Saved data entries:
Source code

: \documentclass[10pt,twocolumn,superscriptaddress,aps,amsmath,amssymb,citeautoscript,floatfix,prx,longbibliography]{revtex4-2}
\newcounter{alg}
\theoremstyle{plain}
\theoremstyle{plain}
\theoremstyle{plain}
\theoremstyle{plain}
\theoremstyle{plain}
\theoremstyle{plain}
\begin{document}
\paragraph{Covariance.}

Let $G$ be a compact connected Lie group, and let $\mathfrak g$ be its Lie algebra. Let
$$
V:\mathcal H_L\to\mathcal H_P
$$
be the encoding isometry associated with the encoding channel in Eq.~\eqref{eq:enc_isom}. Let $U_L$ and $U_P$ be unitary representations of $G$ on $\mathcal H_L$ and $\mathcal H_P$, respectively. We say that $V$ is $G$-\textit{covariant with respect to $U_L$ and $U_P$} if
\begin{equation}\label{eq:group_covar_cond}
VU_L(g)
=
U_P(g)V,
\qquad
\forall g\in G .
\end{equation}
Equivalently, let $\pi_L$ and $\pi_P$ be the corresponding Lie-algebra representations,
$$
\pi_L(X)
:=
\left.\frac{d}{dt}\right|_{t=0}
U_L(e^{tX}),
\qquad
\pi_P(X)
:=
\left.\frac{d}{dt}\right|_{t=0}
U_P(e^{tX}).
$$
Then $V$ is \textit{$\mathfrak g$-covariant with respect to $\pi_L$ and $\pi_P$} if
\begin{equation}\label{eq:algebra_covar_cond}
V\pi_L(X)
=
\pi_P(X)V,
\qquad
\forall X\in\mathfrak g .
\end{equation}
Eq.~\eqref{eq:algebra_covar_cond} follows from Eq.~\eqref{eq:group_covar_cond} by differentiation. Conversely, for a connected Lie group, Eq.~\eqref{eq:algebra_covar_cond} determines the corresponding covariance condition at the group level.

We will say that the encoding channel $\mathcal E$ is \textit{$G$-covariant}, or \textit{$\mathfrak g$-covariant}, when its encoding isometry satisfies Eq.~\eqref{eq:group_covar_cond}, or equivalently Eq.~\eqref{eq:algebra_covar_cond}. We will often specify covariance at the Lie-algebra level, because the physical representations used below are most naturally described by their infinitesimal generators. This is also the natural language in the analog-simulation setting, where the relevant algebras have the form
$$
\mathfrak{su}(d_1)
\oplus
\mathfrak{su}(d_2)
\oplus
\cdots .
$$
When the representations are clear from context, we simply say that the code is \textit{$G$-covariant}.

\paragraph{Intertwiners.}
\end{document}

[EXERCISE]
Repeat the records word for word.

[RESPONSE]
Source code

: \documentclass[10pt,twocolumn,superscriptaddress,aps,amsmath,amssymb,citeautoscript,floatfix,prx,longbibliography]{revtex4-2}
\newcounter{alg}
\theoremstyle{plain}
\theoremstyle{plain}
\theoremstyle{plain}
\theoremstyle{plain}
\theoremstyle{plain}
\theoremstyle{plain}
\begin{document}
\paragraph{Covariance.}

Let $G$ be a compact connected Lie group, and let $\mathfrak g$ be its Lie algebra. Let
$$
V:\mathcal H_L\to\mathcal H_P
$$
be the encoding isometry associated with the encoding channel in Eq.~\eqref{eq:enc_isom}. Let $U_L$ and $U_P$ be unitary representations of $G$ on $\mathcal H_L$ and $\mathcal H_P$, respectively. We say that $V$ is $G$-\textit{covariant with respect to $U_L$ and $U_P$} if
\begin{equation}\label{eq:group_covar_cond}
VU_L(g)
=
U_P(g)V,
\qquad
\forall g\in G .
\end{equation}
Equivalently, let $\pi_L$ and $\pi_P$ be the corresponding Lie-algebra representations,
$$
\pi_L(X)
:=
\left.\frac{d}{dt}\right|_{t=0}
U_L(e^{tX}),
\qquad
\pi_P(X)
:=
\left.\frac{d}{dt}\right|_{t=0}
U_P(e^{tX}).
$$
Then $V$ is \textit{$\mathfrak g$-covariant with respect to $\pi_L$ and $\pi_P$} if
\begin{equation}\label{eq:algebra_covar_cond}
V\pi_L(X)
=
\pi_P(X)V,
\qquad
\forall X\in\mathfrak g .
\end{equation}
Eq.~\eqref{eq:algebra_covar_cond} follows from Eq.~\eqref{eq:group_covar_cond} by differentiation. Conversely, for a connected Lie group, Eq.~\eqref{eq:algebra_covar_cond} determines the corresponding covariance condition at the group level.

We will say that the encoding channel $\mathcal E$ is \textit{$G$-covariant}, or \textit{$\mathfrak g$-covariant}, when its encoding isometry satisfies Eq.~\eqref{eq:group_covar_cond}, or equivalently Eq.~\eqref{eq:algebra_covar_cond}. We will often specify covariance at the Lie-algebra level, because the physical representations used below are most naturally described by their infinitesimal generators. This is also the natural language in the analog-simulation setting, where the relevant algebras have the form
$$
\mathfrak{su}(d_1)
\oplus
\mathfrak{su}(d_2)
\oplus
\cdots .
$$
When the representations are clear from context, we simply say that the code is \textit{$G$-covariant}.

\paragraph{Intertwiners.}
\end{document}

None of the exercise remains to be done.